O yıllarda ben bu kadar bilgili bilinçli olmadığımdan çocuğa dönüp “kusura bakma” demiştim.

Para dilenmiyorlar ki bu çocuklar… Sadece paraları olmadığı için bizden yolculuk yapmak için istekte bulunuyorlar.

Beş yıl önce Akşemsettin durağında bugünse Ayrılıkçeşmesi'nde olan bu olay şu an olsa yine aynı şeyi yapar  çocukları yanıma almaya çalışırdım. Sonuçta onlar bir çocuk, dilenmiyor, sadece ufak bir yolculuk için yardım istiyorlar.

Marmaray’ın Yenikapı istasyonunun engelli asansörü önünde her zaman bir kaç dakika beklerim, bazen de beş dakika kadar beklerim. Bu sıra da gözüm oradaki geçiş bankosuna takılır ve seyretmeye başlarım, bir istasyon görevlisi bankonun geçiş kapağını eliyle tutar ve onlarca insanda kaçak geçiş yapar. 

Muhtemelen bu geçişi yapanlar güvenlik görevlileri veya toplu taşıma ağı çalışanları, ama yine de kartını çıkartıp okutup geçmesi gerekli. Ben bir engelli olarak çantamdan cüzdanımın içinden kartımı çıkartıp makineye okutuyorsam, onların da bunu yapması gerekir.

Byotell güzel bir otel; görünüşü son derece modern görüntüde ve çalışanları son derece her şey yerinde. Çok büyük bir otel, ama biz toplantılarımızı eksi ikinci katta bulunan bir salonda yapıyoruz.

Bu toplantımızda sokak hayvanlarının sağlığı konusunda yapılması gereken acil ve doğru müdahale konusunda veteriner hekim Çağlar Kondu hanım bir saati aşkın süre bilgilendirme yaptı ve sorularımızı cevapladı. 

Çağlar hanım tarafından sokak hayvanlarının sağlığı konusu işlendiği sırada kuşlar için içinde sağlıklı malzemeler bulunan çok güzel bir mama hazırladık... Benim bu mamanın yapılışı sırasında herhangi bir katkım olmadı, ama bu kuş mamalarından  kuşlara vermek için Jeniffer ve Nilay’ın yaptıklarını yanıma aldım.


Toplantıda bulunan tüm arkadaşlar bu mamalardan hazırladı ama ben sol tarafımda var olan felç nedeniyle mama hazırlama işine elimi bile sürmedim, çünkü baya zahmetli bir iş bu iş. Bu kuş maması içinde bizim bile sağlımızı olumsuz etkileyecek hiç bir malzeme yok, yani bu mamadan biz bile yiyebiliriz.
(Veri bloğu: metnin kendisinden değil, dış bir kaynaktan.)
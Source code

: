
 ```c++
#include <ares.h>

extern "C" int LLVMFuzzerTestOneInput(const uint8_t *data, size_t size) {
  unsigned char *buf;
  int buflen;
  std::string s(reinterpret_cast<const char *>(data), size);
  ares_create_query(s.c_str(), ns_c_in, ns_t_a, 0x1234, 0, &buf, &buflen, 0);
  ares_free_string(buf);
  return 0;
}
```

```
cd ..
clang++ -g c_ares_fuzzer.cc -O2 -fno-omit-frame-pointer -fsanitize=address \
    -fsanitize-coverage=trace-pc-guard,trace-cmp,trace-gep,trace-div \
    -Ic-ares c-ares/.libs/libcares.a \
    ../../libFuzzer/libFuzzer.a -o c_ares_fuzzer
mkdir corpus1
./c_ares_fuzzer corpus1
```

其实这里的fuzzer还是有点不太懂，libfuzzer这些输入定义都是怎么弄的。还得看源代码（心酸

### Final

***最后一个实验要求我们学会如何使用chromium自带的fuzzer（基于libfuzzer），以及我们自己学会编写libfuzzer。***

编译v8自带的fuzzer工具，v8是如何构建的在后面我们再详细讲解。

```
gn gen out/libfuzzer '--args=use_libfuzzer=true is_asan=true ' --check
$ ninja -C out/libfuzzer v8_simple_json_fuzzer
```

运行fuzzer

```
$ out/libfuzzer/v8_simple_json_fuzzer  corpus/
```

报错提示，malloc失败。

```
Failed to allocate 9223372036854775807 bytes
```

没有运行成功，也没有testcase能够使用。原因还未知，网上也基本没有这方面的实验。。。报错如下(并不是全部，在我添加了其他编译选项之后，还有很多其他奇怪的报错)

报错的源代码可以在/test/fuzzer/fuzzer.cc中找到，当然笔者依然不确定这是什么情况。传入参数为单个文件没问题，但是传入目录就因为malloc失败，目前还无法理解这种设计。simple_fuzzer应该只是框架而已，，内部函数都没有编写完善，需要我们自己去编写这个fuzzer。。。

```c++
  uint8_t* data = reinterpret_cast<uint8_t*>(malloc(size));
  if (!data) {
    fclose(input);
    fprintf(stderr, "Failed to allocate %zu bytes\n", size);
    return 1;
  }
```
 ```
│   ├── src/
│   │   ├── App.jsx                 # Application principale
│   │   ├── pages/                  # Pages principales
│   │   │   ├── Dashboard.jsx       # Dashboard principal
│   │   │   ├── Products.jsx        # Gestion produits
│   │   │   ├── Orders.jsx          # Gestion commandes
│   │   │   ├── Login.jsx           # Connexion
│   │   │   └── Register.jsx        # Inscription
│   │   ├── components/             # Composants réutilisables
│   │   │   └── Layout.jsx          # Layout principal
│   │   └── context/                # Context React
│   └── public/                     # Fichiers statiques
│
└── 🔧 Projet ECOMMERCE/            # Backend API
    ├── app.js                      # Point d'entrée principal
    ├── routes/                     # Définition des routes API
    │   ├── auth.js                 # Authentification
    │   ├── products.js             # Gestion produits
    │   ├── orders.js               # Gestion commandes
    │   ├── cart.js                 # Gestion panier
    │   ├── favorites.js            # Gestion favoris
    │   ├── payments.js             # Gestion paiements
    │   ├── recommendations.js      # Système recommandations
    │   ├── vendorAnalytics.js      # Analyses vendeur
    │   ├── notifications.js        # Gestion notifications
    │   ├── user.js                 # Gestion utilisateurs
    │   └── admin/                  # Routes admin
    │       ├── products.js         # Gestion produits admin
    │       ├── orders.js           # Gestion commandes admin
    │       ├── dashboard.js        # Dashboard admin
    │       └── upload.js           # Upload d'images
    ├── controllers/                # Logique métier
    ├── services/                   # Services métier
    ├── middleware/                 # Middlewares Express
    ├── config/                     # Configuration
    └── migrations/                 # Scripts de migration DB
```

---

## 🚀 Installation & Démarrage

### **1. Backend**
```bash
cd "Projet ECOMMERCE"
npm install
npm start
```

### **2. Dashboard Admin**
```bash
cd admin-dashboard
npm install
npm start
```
Zaten yemediğimiz bir yiyeceği hayvana vermek bize yakışmaz. 

Daha sonra bir mola verip yemek salonunda karnımızı doyurduk… Ben yine çorba ve yemek yemedim ve kuru gıda ile idare ettim.
Yaklaşık yarım saat sonra tekrardan iş başı yaptık ve toplantı salonuna tekrar geçiş yaptık.

Bu sefer bize İhtiyaç haritası internet web sayfasından Esra hanım üstlendikleri durum hakkında bir bilgilendirme yaptı.

Bunun yanı sıra Bahadır, Mehmet ve Zuhal arkadaşlarımız orada bulunan tüm arkadaşların resimlerini çekti. Ahtapot Gönüllüleri olarak gül yüzlerimizi ölümsüzleştirmek için bol bol resimlerimiz çekildi. 

Bugünkü toplantı da öğrendim ki; Ahtapot Gönüllüleri derneğinin kuruluşu 27.07.2017 tarihi olmuş ve derneğin kısa adı ise AhGönDer olmuş.